[Opening Input data section]
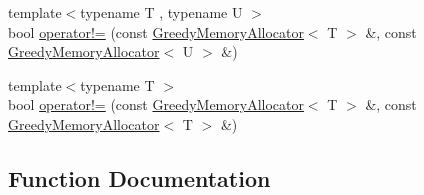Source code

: \begin{DoxyCompactItemize}
\item 
{\footnotesize template$<$typename T , typename U $>$ }\\bool \hyperlink{namespaceuva_1_1utils_1_1containers_1_1alloc_aeaac32f0bd6302494219bc16381a664a}{operator!=} (const \hyperlink{classuva_1_1utils_1_1containers_1_1alloc_1_1_greedy_memory_allocator}{Greedy\+Memory\+Allocator}$<$ T $>$ \&, const \hyperlink{classuva_1_1utils_1_1containers_1_1alloc_1_1_greedy_memory_allocator}{Greedy\+Memory\+Allocator}$<$ U $>$ \&)
\item 
{\footnotesize template$<$typename T $>$ }\\bool \hyperlink{namespaceuva_1_1utils_1_1containers_1_1alloc_af9e7d5df5c1ba911ed417c0007bf486a}{operator!=} (const \hyperlink{classuva_1_1utils_1_1containers_1_1alloc_1_1_greedy_memory_allocator}{Greedy\+Memory\+Allocator}$<$ T $>$ \&, const \hyperlink{classuva_1_1utils_1_1containers_1_1alloc_1_1_greedy_memory_allocator}{Greedy\+Memory\+Allocator}$<$ T $>$ \&)
\end{DoxyCompactItemize}


\subsection{Function Documentation}
\hypertarget{namespaceuva_1_1utils_1_1containers_1_1alloc_ae65da467dfcf6c2ee5cc8dd2be1ca469}{}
[Closing Input data section]
* Action item *
Output the records exactly, and let none of their pictures appear in the copy.

* Result below *
Source code

: \begin{DoxyCompactItemize}
\item 
{\footnotesize template$<$typename T , typename U $>$ }\\bool \hyperlink{namespaceuva_1_1utils_1_1containers_1_1alloc_aeaac32f0bd6302494219bc16381a664a}{operator!=} (const \hyperlink{classuva_1_1utils_1_1containers_1_1alloc_1_1_greedy_memory_allocator}{Greedy\+Memory\+Allocator}$<$ T $>$ \&, const \hyperlink{classuva_1_1utils_1_1containers_1_1alloc_1_1_greedy_memory_allocator}{Greedy\+Memory\+Allocator}$<$ U $>$ \&)
\item 
{\footnotesize template$<$typename T $>$ }\\bool \hyperlink{namespaceuva_1_1utils_1_1containers_1_1alloc_af9e7d5df5c1ba911ed417c0007bf486a}{operator!=} (const \hyperlink{classuva_1_1utils_1_1containers_1_1alloc_1_1_greedy_memory_allocator}{Greedy\+Memory\+Allocator}$<$ T $>$ \&, const \hyperlink{classuva_1_1utils_1_1containers_1_1alloc_1_1_greedy_memory_allocator}{Greedy\+Memory\+Allocator}$<$ T $>$ \&)
\end{DoxyCompactItemize}


\subsection{Function Documentation}
\hypertarget{namespaceuva_1_1utils_1_1containers_1_1alloc_ae65da467dfcf6c2ee5cc8dd2be1ca469}{}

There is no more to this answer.